The **centripetal force** is measured in **newton** (N).

Centripetal force is generally used in **laboratory centrifuges**. Here, particles suspended in a liquid are separated from it by accelerating the oriented tubes so that, heavier particles are directed to the bottom of the tubes.

While centrifuges usually separate solids from liquids, they can also fractionate liquids, such as in **blood samples** or separate **gas** components. Gas centrifuges are used to separate the heavier **isotope** uranium-238 from the lighter isotope uranium-235. The heavier isotope is attracted to the outside of a rotating cylinder. The heavy fraction is rotated and sent to another centrifuge.

A liquid reflector telescope can be made by rotating a liquid reflective metal, such as **mercury**.

The centripetal force is very important because they put and help the objects or bodies to which the **forces** are being applied to achieve **equilibrium** and at the same time, helps to solve different problems with equations.

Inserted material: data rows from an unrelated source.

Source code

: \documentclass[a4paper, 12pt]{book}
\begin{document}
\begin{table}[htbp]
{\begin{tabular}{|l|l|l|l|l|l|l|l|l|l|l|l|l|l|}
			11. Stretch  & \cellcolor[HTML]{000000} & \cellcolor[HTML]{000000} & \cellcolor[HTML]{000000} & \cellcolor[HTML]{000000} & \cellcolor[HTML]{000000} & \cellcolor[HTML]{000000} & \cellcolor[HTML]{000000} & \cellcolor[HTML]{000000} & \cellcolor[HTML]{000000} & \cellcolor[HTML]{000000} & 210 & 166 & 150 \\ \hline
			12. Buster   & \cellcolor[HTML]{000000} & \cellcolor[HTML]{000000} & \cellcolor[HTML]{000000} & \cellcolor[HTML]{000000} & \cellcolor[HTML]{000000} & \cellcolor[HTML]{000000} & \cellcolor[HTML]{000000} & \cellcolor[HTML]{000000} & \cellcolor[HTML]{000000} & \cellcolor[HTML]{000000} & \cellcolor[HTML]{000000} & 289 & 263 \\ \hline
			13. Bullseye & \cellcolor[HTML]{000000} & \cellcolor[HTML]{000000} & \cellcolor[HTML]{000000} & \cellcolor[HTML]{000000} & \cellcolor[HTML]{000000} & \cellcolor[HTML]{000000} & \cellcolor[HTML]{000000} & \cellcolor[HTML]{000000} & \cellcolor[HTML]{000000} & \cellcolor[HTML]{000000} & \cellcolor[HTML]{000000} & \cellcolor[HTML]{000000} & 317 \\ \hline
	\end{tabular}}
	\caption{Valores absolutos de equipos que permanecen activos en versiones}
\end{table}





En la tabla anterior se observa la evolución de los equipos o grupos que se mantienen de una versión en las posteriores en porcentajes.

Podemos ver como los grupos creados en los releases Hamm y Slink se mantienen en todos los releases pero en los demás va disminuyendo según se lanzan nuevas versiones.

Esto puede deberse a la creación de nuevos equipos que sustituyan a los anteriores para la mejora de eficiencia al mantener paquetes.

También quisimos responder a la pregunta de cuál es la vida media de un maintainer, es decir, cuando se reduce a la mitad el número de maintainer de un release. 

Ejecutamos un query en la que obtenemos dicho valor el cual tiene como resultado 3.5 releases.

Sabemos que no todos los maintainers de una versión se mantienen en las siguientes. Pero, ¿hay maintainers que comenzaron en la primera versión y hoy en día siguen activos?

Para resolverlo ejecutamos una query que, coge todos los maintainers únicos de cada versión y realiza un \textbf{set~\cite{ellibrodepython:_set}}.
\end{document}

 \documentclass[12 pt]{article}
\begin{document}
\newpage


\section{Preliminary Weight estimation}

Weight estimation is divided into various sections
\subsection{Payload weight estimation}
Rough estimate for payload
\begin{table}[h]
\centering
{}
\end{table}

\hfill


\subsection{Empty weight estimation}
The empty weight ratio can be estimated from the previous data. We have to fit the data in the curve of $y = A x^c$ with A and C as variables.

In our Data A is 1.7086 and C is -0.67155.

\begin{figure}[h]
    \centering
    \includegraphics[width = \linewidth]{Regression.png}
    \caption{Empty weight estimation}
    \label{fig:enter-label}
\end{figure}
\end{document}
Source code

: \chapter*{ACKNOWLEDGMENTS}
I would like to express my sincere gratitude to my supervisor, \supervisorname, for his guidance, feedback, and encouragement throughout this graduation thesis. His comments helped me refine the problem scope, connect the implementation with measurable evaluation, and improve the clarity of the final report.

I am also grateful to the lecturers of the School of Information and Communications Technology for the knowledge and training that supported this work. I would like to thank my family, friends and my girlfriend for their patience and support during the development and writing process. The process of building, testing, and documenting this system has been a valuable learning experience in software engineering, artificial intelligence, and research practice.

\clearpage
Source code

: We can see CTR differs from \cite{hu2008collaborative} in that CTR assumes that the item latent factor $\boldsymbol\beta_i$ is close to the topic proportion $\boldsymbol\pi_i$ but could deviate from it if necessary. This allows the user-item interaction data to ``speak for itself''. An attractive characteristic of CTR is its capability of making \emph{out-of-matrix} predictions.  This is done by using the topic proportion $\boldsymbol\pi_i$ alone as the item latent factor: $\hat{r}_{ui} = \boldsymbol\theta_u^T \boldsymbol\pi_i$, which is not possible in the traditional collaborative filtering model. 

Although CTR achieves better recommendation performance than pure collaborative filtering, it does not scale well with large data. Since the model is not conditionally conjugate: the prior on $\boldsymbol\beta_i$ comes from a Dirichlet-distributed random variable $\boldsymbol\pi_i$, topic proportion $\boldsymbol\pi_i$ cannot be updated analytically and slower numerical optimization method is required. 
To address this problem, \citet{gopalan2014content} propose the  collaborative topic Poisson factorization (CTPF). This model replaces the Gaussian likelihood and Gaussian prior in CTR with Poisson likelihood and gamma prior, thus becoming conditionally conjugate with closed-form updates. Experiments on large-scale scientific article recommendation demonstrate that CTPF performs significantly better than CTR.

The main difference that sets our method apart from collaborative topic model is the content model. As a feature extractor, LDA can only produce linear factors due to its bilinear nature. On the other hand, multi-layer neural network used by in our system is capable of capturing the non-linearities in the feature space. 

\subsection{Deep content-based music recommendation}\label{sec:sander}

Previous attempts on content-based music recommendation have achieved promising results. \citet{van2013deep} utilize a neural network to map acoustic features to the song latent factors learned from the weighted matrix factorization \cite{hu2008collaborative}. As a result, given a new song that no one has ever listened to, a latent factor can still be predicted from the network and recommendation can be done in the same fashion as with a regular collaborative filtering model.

**Centrifugal** force is the tendency of an object to follow a **curved path** away from the **center** of the same curve. Basically, this is not really a force, but rather a result of **inertia**, which is the tendency of an object to resist change whether it is moving or not.

**Centripetal** force is a real force that has the ability to **counteract** the **centrifugal force** and prevent the body in question from “flying away” because it keeps it **moving** at a constant speed and with a circular trajectory.

Some examples of centripetal force are the following:

- An object that swings on a string. Here, the tension on the rope provides the centripetal “pull” force.
- The force with which the Sun can attract the Earth. This force is responsible for the circular movement of the Earth around the Sun.
- When we attach a ball with a rope and spin it in a circle at a constant angular velocity. The ball moves in a circular path because the rope exerts a centripetal force on it.
- On a roller coaster, the cart turns completely and at that moment the centripetal force is provided by the weight of the cart and the passengers.
- A sling in this case, the centripetal force is transmitted by the straps that hold the stone.